Exercise brief:
For the data below, please report each line where the word "known" is found.

Provided records:
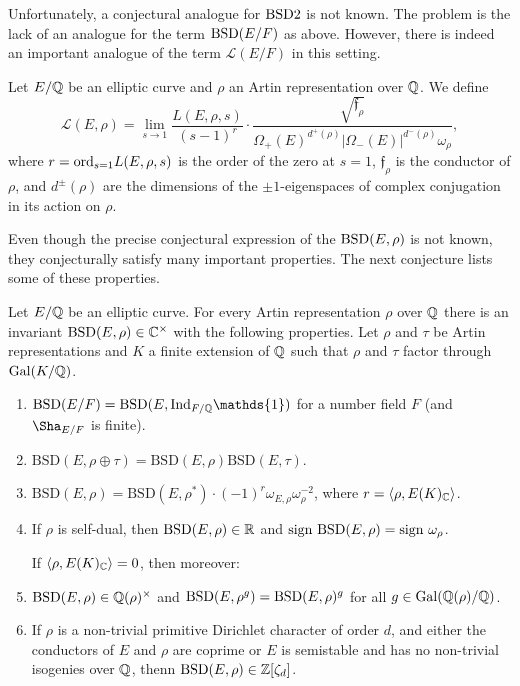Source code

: Unfortunately, a conjectural analogue for $\mathrm{BSD}2$ is not known. The problem is the lack of an analogue for the term $\mathrm{BSD}(E/F)$ as above. However, there is indeed an important analogue of the term $\mathcal{L}(E/F)$ in this setting.

\begin{notation}
    Let $E/\mathbb{Q}$ be an elliptic curve and $\rho$ an Artin representation over $\mathbb{Q}$. We define
    $$\mathcal{L}(E,\rho)=\lim_{s\to1}\frac{L(E,\rho,s)}{(s-1)^r}\cdot\frac{\sqrt{\mathfrak{f}_\rho}}{\Omega_+(E)^{d^+(\rho)}|\Omega_-(E)|^{d^-(\rho)}\omega_\rho},$$
    where $r = \mathrm{ord}_{s=1} L(E, \rho, s)$ is the order of the zero at $s = 1$, $\mathfrak{f}_\rho$ is the conductor of $\rho$, and $d^{\pm}(\rho)$ are the dimensions of the $\pm1$-eigenspaces of complex conjugation in its action on $\rho$.
\end{notation}

Even though the precise conjectural expression of the $\mathrm{BSD}(E,\rho)$ is not known, they conjecturally satisfy many important properties. The next conjecture lists some of these properties.

\begin{conj}\cite[Conjecture 4]{DEW1}\label{conj_4}
    Let $E/\mathbb{Q}$ be an elliptic curve. For every Artin representation $\rho$ over $\mathbb{Q}$ there is an invariant $\mathrm{BSD}(E,\rho)\in\mathbb{C}^{\times}$ with the following properties. Let $\rho$ and $\tau$ be Artin representations and $K$ a finite extension of $\mathbb{Q}$ such that $\rho$ and $\tau$ factor through $\mathrm{Gal}(K/\mathbb{Q})$.
    \begin{enumerate}[label={\bfseries C\arabic*.}]
        \item $\mathrm{BSD}(E/F)=\mathrm{BSD}(E,\Ind_{F/\QQ}\mathds{1})$ for a number field $F$ (and $\Sha_{E/F}$ is finite).
        \item $\mathrm{BSD}(E,\rho\oplus\tau)=\mathrm{BSD}(E,\rho)\mathrm{BSD}(E,\tau)$.
        \item $\mathrm{BSD}(E,\rho)=\mathrm{BSD}(E,\rho^*)\cdot(-1)^{r}\omega_{E,\rho}\omega_\rho^{-2}$, where $r=\langle\rho,E(K)_{\mathbb{C}}\rangle$.
        \item If $\rho$ is self-dual, then $\mathrm{BSD}(E,\rho)\in\mathbb{R}$ and $\sign\ \mathrm{BSD}(E,\rho)=\sign\ \omega_\rho$.
        
        If $\langle\rho,E(K)_{\mathbb{C}}\rangle=0$, then moreover:
        \item $\mathrm{BSD}(E,\rho)\in\mathbb{Q}(\rho)^{\times}$ and $\mathrm{BSD}(E,\rho^g)=\mathrm{BSD}(E,\rho)^g$ for all $g\in\mathrm{Gal}(\mathbb{Q}(\rho)/\mathbb{Q})$.
        \item If $\rho$ is a non-trivial primitive Dirichlet character of order $d$, and either the conductors of $E$ and $\rho$ are coprime or $E$ is semistable and has no non-trivial isogenies over $\mathbb{Q}$, thenn $\mathrm{BSD}(E,\rho)\in\mathbb{Z}[\zeta_d]$. 
    \end{enumerate}
\end{conj}

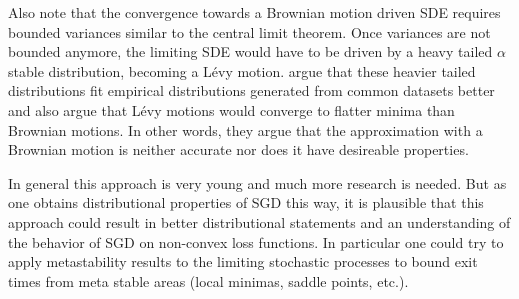 Also note that the convergence towards a Brownian motion driven SDE requires
bounded variances similar to the central limit theorem. Once variances are not
bounded anymore, the limiting SDE would have to be driven by a heavy tailed
\(\alpha\) stable distribution, becoming a Lévy motion. \textcite{simsekliTailIndexAnalysisStochastic2019}
argue that these heavier tailed distributions fit empirical distributions
generated from common datasets better and also argue that Lévy motions would
converge to flatter minima than Brownian motions. In other words, they argue
that the approximation with a Brownian motion is neither accurate nor does it
have desireable properties.

In general this approach is very young and much more research is needed. But as
one obtains distributional properties of SGD this way, it is plausible that
this approach could result in better distributional statements and an
understanding of the behavior of SGD on non-convex loss functions. In particular
one could try to apply metastability results
\parencite[e.g.][]{bovierMetastabilityPotentialTheoreticApproach2015} to the
limiting stochastic processes to bound exit times from meta stable areas (local
minimas, saddle points, etc.).


\endinput
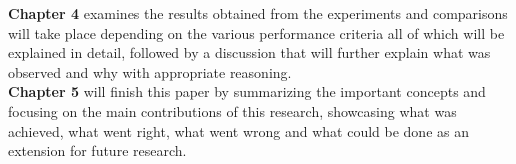 \textbf{Chapter 4} examines the results obtained from the experiments and comparisons will take place depending on the various performance criteria all of which will be explained in detail, followed by a discussion that will further explain what was observed and why with appropriate reasoning. \\

\textbf{Chapter 5} will finish this paper by summarizing the important concepts and focusing on the main contributions of this research, showcasing what was achieved, what went right, what went wrong and what could be done as an extension for future research. \\

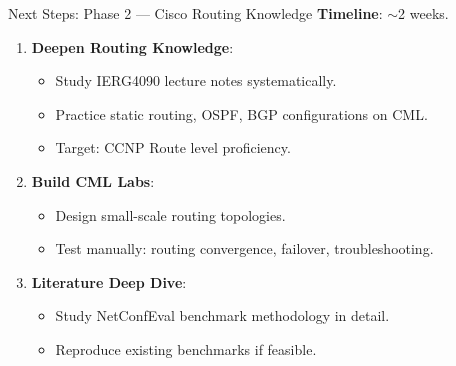 \documentclass[11pt,aspectratio=169]{beamer}
\begin{document}
\begin{frame}{Next Steps: Phase 2 --- Cisco Routing Knowledge}
  \textbf{Timeline}: $\sim$2 weeks.

  \vspace{6pt}
  \begin{enumerate}
    \item \textbf{Deepen Routing Knowledge}:
          \begin{itemize}
            \item Study IERG4090 lecture notes systematically.
            \item Practice static routing, OSPF, BGP configurations on CML.
            \item Target: CCNP Route level proficiency.
          \end{itemize}
    \item \textbf{Build CML Labs}:
          \begin{itemize}
            \item Design small-scale routing topologies.
            \item Test manually: routing convergence, failover, troubleshooting.
          \end{itemize}
    \item \textbf{Literature Deep Dive}:
          \begin{itemize}
            \item Study NetConfEval benchmark methodology in detail.
            \item Reproduce existing benchmarks if feasible.
          \end{itemize}
  \end{enumerate}
\end{frame}
\end{document}
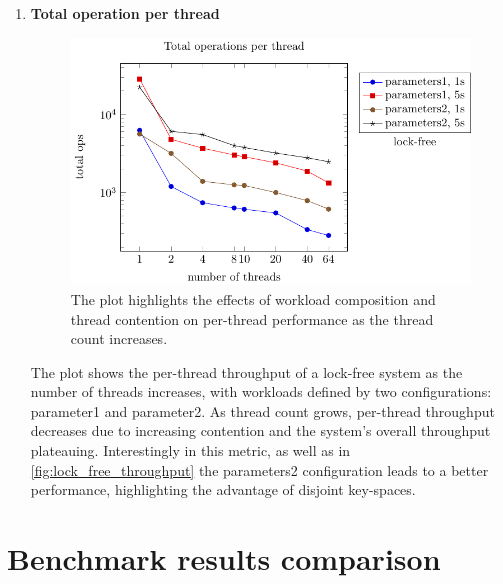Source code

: \documentclass{article}
\begin{document}
\begin{enumerate}
    \item \textbf{Total operation per thread}
    \begin{figure}[H]
        \centering
        \includegraphics{../plots/lock_free_per_thread.pdf}
        \caption{The plot highlights the effects of workload composition and thread contention on per-thread performance as the thread count increases.}
        \label{fig:lock_free_ops_per_thread}
    \end{figure}
    The plot shows the per-thread throughput of a lock-free system as the number of threads increases, with workloads defined by two configurations: parameter1 and parameter2. As thread count grows, per-thread throughput decreases due to increasing contention and the system's overall throughput plateauing. 
    Interestingly in this metric, as well as in \ref{fig:lock_free_throughput} the parameters2 configuration leads to a better performance, highlighting the advantage of disjoint key-spaces.

    
\end{enumerate}

\newpage
\section{Benchmark results comparison}
\end{document}

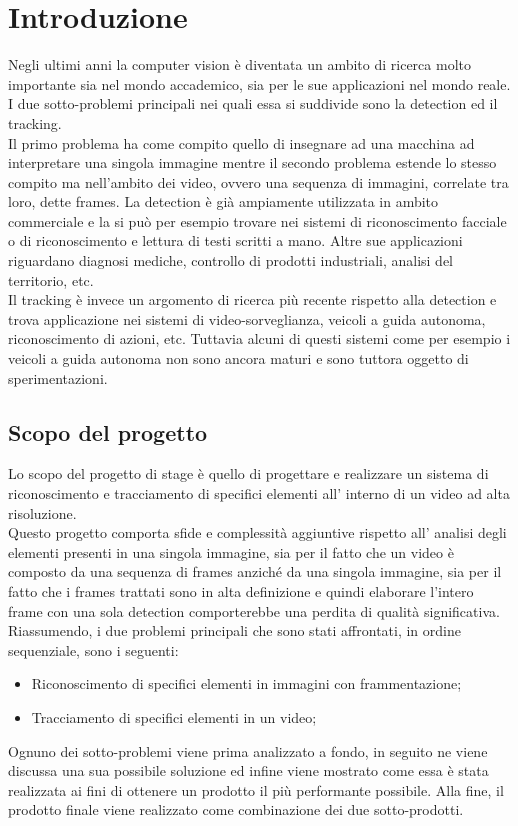 \section{Introduzione}
Negli ultimi anni la computer vision è diventata un ambito di ricerca molto importante sia nel mondo accademico, sia per le sue applicazioni nel mondo reale. I due sotto-problemi principali nei quali essa si suddivide sono la detection ed il tracking.\\
Il primo problema ha come compito quello di insegnare ad una macchina ad interpretare una singola immagine mentre il secondo problema estende lo stesso compito ma nell'ambito dei video, ovvero una sequenza di immagini, correlate tra loro, dette frames. La detection è già ampiamente utilizzata in ambito commerciale e la si può per esempio trovare nei sistemi di riconoscimento facciale o di riconoscimento e lettura di testi scritti a mano. Altre sue applicazioni riguardano diagnosi mediche, controllo di prodotti industriali, analisi del territorio, etc.\\ 
Il tracking è invece un argomento di ricerca più recente rispetto alla detection e trova applicazione nei sistemi di video-sorveglianza, veicoli a guida autonoma, riconoscimento di azioni, etc. Tuttavia alcuni di questi sistemi come per esempio i veicoli a guida autonoma non sono ancora maturi e sono tuttora oggetto di sperimentazioni.
\subsection{Scopo del progetto}
Lo scopo del progetto di stage è quello di progettare e realizzare un sistema di riconoscimento e tracciamento di specifici elementi all' interno di un video ad alta risoluzione.\\
Questo progetto comporta sfide e complessità aggiuntive rispetto all' analisi degli elementi presenti in una singola immagine, sia per il fatto che un video è composto da una sequenza di frames anziché da una singola immagine, sia per il fatto che i frames trattati sono in alta definizione e quindi elaborare l'intero frame con una sola detection comporterebbe una perdita di qualità significativa.\\
Riassumendo, i due problemi principali che sono stati affrontati, in ordine sequenziale, sono i seguenti:
\begin{itemize}
\item Riconoscimento di specifici elementi in immagini con frammentazione;
\item Tracciamento di specifici elementi in un video;
\end{itemize}
Ognuno dei sotto-problemi viene prima analizzato a fondo, in seguito ne viene discussa una sua possibile soluzione ed infine viene mostrato come essa è stata realizzata ai fini di ottenere un prodotto il più performante possibile.
Alla fine, il prodotto finale viene realizzato come combinazione dei due sotto-prodotti.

Your response:
: Unfortunately, a conjectural analogue for $\mathrm{BSD}2$ is not known. The problem is the lack of an analogue for the term $\mathrm{BSD}(E/F)$ as above. However, there is indeed an important analogue of the term $\mathcal{L}(E/F)$ in this setting.
Even though the precise conjectural expression of the $\mathrm{BSD}(E,\rho)$ is not known, they conjecturally satisfy many important properties. The next conjecture lists some of these properties.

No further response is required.